» **Brief**
From the first record below to the last, retype each one exactly.

» **Material provided**
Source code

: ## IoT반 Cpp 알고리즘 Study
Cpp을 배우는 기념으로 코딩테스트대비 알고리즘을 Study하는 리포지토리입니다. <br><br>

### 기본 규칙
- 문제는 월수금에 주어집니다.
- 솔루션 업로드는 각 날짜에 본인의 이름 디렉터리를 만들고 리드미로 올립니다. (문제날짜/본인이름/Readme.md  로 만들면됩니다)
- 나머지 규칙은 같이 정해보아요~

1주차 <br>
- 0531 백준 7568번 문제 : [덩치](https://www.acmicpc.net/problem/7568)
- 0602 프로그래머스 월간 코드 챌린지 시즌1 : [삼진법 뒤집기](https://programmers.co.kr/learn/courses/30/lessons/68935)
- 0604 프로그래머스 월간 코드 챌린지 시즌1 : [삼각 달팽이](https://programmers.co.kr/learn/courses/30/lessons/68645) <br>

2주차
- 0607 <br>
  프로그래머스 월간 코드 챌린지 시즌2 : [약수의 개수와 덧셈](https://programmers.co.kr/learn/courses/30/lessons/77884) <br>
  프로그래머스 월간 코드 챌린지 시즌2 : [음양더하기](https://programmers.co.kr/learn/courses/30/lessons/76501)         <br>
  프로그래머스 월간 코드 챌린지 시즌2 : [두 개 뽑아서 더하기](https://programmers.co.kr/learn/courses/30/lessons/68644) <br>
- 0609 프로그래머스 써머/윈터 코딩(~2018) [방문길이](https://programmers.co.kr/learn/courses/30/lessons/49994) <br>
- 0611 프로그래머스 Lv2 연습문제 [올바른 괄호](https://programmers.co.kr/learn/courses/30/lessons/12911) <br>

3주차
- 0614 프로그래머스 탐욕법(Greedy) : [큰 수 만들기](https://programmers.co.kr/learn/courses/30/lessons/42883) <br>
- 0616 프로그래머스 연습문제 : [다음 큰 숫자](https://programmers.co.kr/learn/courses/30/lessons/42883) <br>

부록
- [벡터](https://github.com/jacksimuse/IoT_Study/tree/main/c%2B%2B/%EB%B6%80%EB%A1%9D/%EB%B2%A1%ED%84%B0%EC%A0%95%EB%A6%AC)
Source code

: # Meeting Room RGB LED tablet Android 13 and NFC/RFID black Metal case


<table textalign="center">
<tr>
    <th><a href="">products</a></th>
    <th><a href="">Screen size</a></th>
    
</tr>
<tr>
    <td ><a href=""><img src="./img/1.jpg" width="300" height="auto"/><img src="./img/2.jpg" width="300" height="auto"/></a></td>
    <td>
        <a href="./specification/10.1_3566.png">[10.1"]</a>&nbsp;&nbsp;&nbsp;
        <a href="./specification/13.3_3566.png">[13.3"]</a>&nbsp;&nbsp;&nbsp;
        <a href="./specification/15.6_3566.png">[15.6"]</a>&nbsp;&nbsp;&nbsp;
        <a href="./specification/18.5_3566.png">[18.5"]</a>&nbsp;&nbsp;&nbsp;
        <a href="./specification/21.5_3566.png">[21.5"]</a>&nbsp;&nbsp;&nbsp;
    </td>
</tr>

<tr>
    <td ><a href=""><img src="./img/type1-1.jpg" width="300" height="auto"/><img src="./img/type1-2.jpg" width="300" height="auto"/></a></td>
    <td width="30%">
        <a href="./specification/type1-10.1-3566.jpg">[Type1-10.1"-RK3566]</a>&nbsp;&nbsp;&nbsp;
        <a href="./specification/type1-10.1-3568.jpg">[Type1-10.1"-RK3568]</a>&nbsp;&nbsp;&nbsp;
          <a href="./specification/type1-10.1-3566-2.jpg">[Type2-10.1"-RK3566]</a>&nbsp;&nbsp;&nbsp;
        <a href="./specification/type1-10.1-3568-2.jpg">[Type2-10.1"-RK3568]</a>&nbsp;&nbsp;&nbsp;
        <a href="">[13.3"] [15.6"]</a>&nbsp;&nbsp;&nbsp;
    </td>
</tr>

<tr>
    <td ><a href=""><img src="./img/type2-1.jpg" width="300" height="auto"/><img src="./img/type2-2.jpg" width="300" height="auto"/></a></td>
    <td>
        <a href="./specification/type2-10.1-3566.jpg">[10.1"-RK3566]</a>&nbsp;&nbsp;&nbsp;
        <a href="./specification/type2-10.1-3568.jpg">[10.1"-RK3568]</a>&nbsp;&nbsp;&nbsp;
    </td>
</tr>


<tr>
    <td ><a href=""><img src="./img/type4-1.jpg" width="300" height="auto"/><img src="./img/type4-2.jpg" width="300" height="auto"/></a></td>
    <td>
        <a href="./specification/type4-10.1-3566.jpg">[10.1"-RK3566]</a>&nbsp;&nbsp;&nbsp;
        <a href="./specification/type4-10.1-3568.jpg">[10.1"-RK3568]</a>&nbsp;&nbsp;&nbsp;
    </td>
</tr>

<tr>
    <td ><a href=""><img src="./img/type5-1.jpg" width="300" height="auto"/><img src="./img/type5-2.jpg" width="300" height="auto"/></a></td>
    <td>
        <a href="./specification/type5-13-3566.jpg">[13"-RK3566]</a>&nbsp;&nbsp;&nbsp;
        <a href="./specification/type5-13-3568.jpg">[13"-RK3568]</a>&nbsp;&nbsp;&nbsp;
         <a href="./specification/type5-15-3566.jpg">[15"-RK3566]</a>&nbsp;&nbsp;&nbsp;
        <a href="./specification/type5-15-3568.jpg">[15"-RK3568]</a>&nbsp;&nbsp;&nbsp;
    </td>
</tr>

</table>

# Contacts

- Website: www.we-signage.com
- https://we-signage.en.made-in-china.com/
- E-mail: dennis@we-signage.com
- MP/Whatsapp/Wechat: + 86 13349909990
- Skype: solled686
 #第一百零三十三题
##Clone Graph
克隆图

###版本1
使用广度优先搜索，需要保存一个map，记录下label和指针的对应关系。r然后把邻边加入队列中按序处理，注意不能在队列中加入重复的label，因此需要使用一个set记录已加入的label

» **Exercise answer**
Source code

: ## IoT반 Cpp 알고리즘 Study
Cpp을 배우는 기념으로 코딩테스트대비 알고리즘을 Study하는 리포지토리입니다. <br><br>

### 기본 규칙
- 문제는 월수금에 주어집니다.
- 솔루션 업로드는 각 날짜에 본인의 이름 디렉터리를 만들고 리드미로 올립니다. (문제날짜/본인이름/Readme.md  로 만들면됩니다)
- 나머지 규칙은 같이 정해보아요~

1주차 <br>
- 0531 백준 7568번 문제 : [덩치](https://www.acmicpc.net/problem/7568)
- 0602 프로그래머스 월간 코드 챌린지 시즌1 : [삼진법 뒤집기](https://programmers.co.kr/learn/courses/30/lessons/68935)
- 0604 프로그래머스 월간 코드 챌린지 시즌1 : [삼각 달팽이](https://programmers.co.kr/learn/courses/30/lessons/68645) <br>

2주차
- 0607 <br>
  프로그래머스 월간 코드 챌린지 시즌2 : [약수의 개수와 덧셈](https://programmers.co.kr/learn/courses/30/lessons/77884) <br>
  프로그래머스 월간 코드 챌린지 시즌2 : [음양더하기](https://programmers.co.kr/learn/courses/30/lessons/76501)         <br>
  프로그래머스 월간 코드 챌린지 시즌2 : [두 개 뽑아서 더하기](https://programmers.co.kr/learn/courses/30/lessons/68644) <br>
- 0609 프로그래머스 써머/윈터 코딩(~2018) [방문길이](https://programmers.co.kr/learn/courses/30/lessons/49994) <br>
- 0611 프로그래머스 Lv2 연습문제 [올바른 괄호](https://programmers.co.kr/learn/courses/30/lessons/12911) <br>

3주차
- 0614 프로그래머스 탐욕법(Greedy) : [큰 수 만들기](https://programmers.co.kr/learn/courses/30/lessons/42883) <br>
- 0616 프로그래머스 연습문제 : [다음 큰 숫자](https://programmers.co.kr/learn/courses/30/lessons/42883) <br>

부록
- [벡터](https://github.com/jacksimuse/IoT_Study/tree/main/c%2B%2B/%EB%B6%80%EB%A1%9D/%EB%B2%A1%ED%84%B0%EC%A0%95%EB%A6%AC)
Source code

: # Meeting Room RGB LED tablet Android 13 and NFC/RFID black Metal case


<table textalign="center">
<tr>
    <th><a href="">products</a></th>
    <th><a href="">Screen size</a></th>
    
</tr>
<tr>
    <td ><a href=""><img src="./img/1.jpg" width="300" height="auto"/><img src="./img/2.jpg" width="300" height="auto"/></a></td>
    <td>
        <a href="./specification/10.1_3566.png">[10.1"]</a>&nbsp;&nbsp;&nbsp;
        <a href="./specification/13.3_3566.png">[13.3"]</a>&nbsp;&nbsp;&nbsp;
        <a href="./specification/15.6_3566.png">[15.6"]</a>&nbsp;&nbsp;&nbsp;
        <a href="./specification/18.5_3566.png">[18.5"]</a>&nbsp;&nbsp;&nbsp;
        <a href="./specification/21.5_3566.png">[21.5"]</a>&nbsp;&nbsp;&nbsp;
    </td>
</tr>

<tr>
    <td ><a href=""><img src="./img/type1-1.jpg" width="300" height="auto"/><img src="./img/type1-2.jpg" width="300" height="auto"/></a></td>
    <td width="30%">
        <a href="./specification/type1-10.1-3566.jpg">[Type1-10.1"-RK3566]</a>&nbsp;&nbsp;&nbsp;
        <a href="./specification/type1-10.1-3568.jpg">[Type1-10.1"-RK3568]</a>&nbsp;&nbsp;&nbsp;
          <a href="./specification/type1-10.1-3566-2.jpg">[Type2-10.1"-RK3566]</a>&nbsp;&nbsp;&nbsp;
        <a href="./specification/type1-10.1-3568-2.jpg">[Type2-10.1"-RK3568]</a>&nbsp;&nbsp;&nbsp;
        <a href="">[13.3"] [15.6"]</a>&nbsp;&nbsp;&nbsp;
    </td>
</tr>

<tr>
    <td ><a href=""><img src="./img/type2-1.jpg" width="300" height="auto"/><img src="./img/type2-2.jpg" width="300" height="auto"/></a></td>
    <td>
        <a href="./specification/type2-10.1-3566.jpg">[10.1"-RK3566]</a>&nbsp;&nbsp;&nbsp;
        <a href="./specification/type2-10.1-3568.jpg">[10.1"-RK3568]</a>&nbsp;&nbsp;&nbsp;
    </td>
</tr>


<tr>
    <td ><a href=""><img src="./img/type4-1.jpg" width="300" height="auto"/><img src="./img/type4-2.jpg" width="300" height="auto"/></a></td>
    <td>
        <a href="./specification/type4-10.1-3566.jpg">[10.1"-RK3566]</a>&nbsp;&nbsp;&nbsp;
        <a href="./specification/type4-10.1-3568.jpg">[10.1"-RK3568]</a>&nbsp;&nbsp;&nbsp;
    </td>
</tr>

<tr>
    <td ><a href=""><img src="./img/type5-1.jpg" width="300" height="auto"/><img src="./img/type5-2.jpg" width="300" height="auto"/></a></td>
    <td>
        <a href="./specification/type5-13-3566.jpg">[13"-RK3566]</a>&nbsp;&nbsp;&nbsp;
        <a href="./specification/type5-13-3568.jpg">[13"-RK3568]</a>&nbsp;&nbsp;&nbsp;
         <a href="./specification/type5-15-3566.jpg">[15"-RK3566]</a>&nbsp;&nbsp;&nbsp;
        <a href="./specification/type5-15-3568.jpg">[15"-RK3568]</a>&nbsp;&nbsp;&nbsp;
    </td>
</tr>

</table>

# Contacts

- Website: www.we-signage.com
- https://we-signage.en.made-in-china.com/
- E-mail: dennis@we-signage.com
- MP/Whatsapp/Wechat: + 86 13349909990
- Skype: solled686
 #第一百零三十三题
##Clone Graph
克隆图

###版本1
使用广度优先搜索，需要保存一个map，记录下label和指针的对应关系。r然后把邻边加入队列中按序处理，注意不能在队列中加入重复的label，因此需要使用一个set记录已加入的label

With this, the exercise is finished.